According to a Tuesday news release from the Treasury Department, borrowers must meet CARES Act requirements, such as “maintenance of employment levels and limiting employee compensation, dividends, and share repurchases.”

Borrowers also must provide “warrants, equity interests, or senior debt instruments as appropriate taxpayer compensation.”

The Treasury Department on Tuesday did not provide details on loan amounts, which are capped at $7.5 billion apiece and may be finalized through today.

It’s hoped the loans will buy time for the airline industry, which is currently in crisis and anticipating a slow recovery. The Associated Press reported that the four largest U.S. airlines — Delta, United, American and Southwest — together lost $10 billion in the second quarter alone.

Hawaiian’s parent company, Hawaiian Holdings Inc., reported an adjusted second-quarter net loss, including CARES Act deductions and other changes, of $174.7 million, or $3.81 a share. Revenue fell to just over $60 million, a nearly 92% drop from the $712 million-plus that it realized in the second quarter of 2019.

“The second quarter was an incredibly challenging period for our company and for the entire industry as we continue to face the unprecedented demand destruction due to the COVID-19 pandemic,” Hawaiian President and CEO Peter Ingram said during the carrier’s second-quarter earnings call. “In our home state of Hawaii, we had a 14-day quarantine in place for incoming travelers throughout the quarter leading us to operate a fraction of the schedule that we planned at the beginning of the year.”

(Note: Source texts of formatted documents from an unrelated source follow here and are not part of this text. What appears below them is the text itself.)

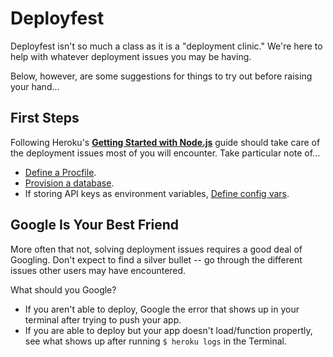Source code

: # Deployfest

Deployfest isn't so much a class as it is a "deployment clinic." We're here to help with whatever deployment issues you may be having.  

Below, however, are some suggestions for things to try out before raising your hand...

## First Steps

Following Heroku's **[Getting Started with Node.js](https://devcenter.heroku.com/articles/getting-started-with-nodejs)** guide should take care of the deployment issues most of you will encounter. Take particular note of...
* [Define a Procfile](https://devcenter.heroku.com/articles/getting-started-with-nodejs#define-a-procfile).
* [Provision a database](https://devcenter.heroku.com/articles/getting-started-with-nodejs#provision-a-database).
* If storing API keys as environment variables, [Define config vars](https://devcenter.heroku.com/articles/getting-started-with-nodejs#define-config-vars).

## Google Is Your Best Friend

More often that not, solving deployment issues requires a good deal of Googling. Don't expect to find a silver bullet -- go through the different issues other users may have encountered.  

What should you Google?
* If you aren't able to deploy, Google the error that shows up in your terminal after trying to push your app.
* If you are able to deploy but your app doesn't load/function propertly, see what shows up after running `$ heroku logs` in the Terminal.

Hawaiian is gearing up for the Oct. 15 launch of a pre-arrivals testing program in Hawaii, which will allow travelers who meet government requirements to bypass the quarantine. On Friday, the carrier said it planned to partner with Worksite Labs to set up exclusive labs near Los Angeles and San Francisco international airports, with additional sites in other mainland gateway cities planned for the coming months.

The carrier will continue to cap cabin capacity at 70% through November to allow for onboard distancing. It’s also invested in a “Keeping You Safe” program, which offers frequent disinfecting of lobby areas, kiosks and ticket counters; electrostatic aircraft cabin spraying; Plexiglas barriers at staffed airport counters; and sanitizer wipe distribution to all guests.

Despite Hawaiian’s proactive stance, more troubles are expected to come Thursday after PSP ends. The industry has said that unless Congress extends the program as many as 50,000 jobs are at risk. Participating carriers, including Hawaiian, promised not to furlough or lay off employees until today.

On Thursday, Hawaiian is expected to have cut its pre-pandemic payroll by one-third, or 2,501 jobs.

Hawaiian projected that by Thursday its workforce will be 4,946, down from 7,447 employees.

Hawaiian’s planned reduction includes 1,850 union employees who volunteered to leave the company and 466 involuntary union cuts. These include flight attendants, pilots, machinists, reservation agents, dispatchers and other office workers.

That’s in addition to the 185 nonunion administrative positions that Hawaiian already had cut mostly by not filling vacancies and through voluntary separations.

Goodbyes have been trickling in for months from some of Hawaiian’s longtime employees.

Lola Hiatt, who worked as a flight attendant for Hawaiian for 53 years, talked about her bittersweet departure on the company’s video blog.

“In January I ended up taking my last flight. I didn’t know at that time that it was going to be my last flight. But COVID-19, once things went down the tubes, I said, ‘Well you know, this is finally my time,’” Hiatt said. “It’s a bittersweet way to leave because now I can’t go back and tell friends, staff members in the lounge, you know the junior kids, ‘Hey, it’s been fun flying with you guys — won’t be seeing anybody anymore after this.’”

Hiatt alternated between smiles and tears as she remembered better times at Hawaiian and expressed confidence in the carrier’s future.

“It was a means to enjoy the world, but actually working on the plane, working with people, you have to be a people person— truly that was the fun part of it too,” she said. “Hawaiian Air has been a fabulous company to work for and I believe in Hawaiian Air.”